> [What the exercise asks]
Restate the listing below word for word, and leave its pictures behind.

> [Materials provided]
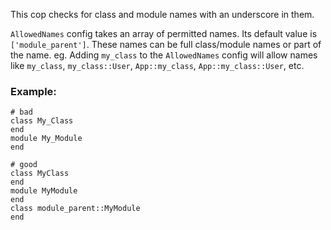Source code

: This cop checks for class and module names with
an underscore in them.

`AllowedNames` config takes an array of permitted names.
Its default value is `['module_parent']`.
These names can be full class/module names or part of the name.
eg. Adding `my_class` to the `AllowedNames` config will allow names like
`my_class`, `my_class::User`, `App::my_class`, `App::my_class::User`, etc.

### Example:
    # bad
    class My_Class
    end
    module My_Module
    end

    # good
    class MyClass
    end
    module MyModule
    end
    class module_parent::MyModule
    end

> [Exercise result]
Source code

: This cop checks for class and module names with
an underscore in them.

`AllowedNames` config takes an array of permitted names.
Its default value is `['module_parent']`.
These names can be full class/module names or part of the name.
eg. Adding `my_class` to the `AllowedNames` config will allow names like
`my_class`, `my_class::User`, `App::my_class`, `App::my_class::User`, etc.

### Example:
    # bad
    class My_Class
    end
    module My_Module
    end

    # good
    class MyClass
    end
    module MyModule
    end
    class module_parent::MyModule
    end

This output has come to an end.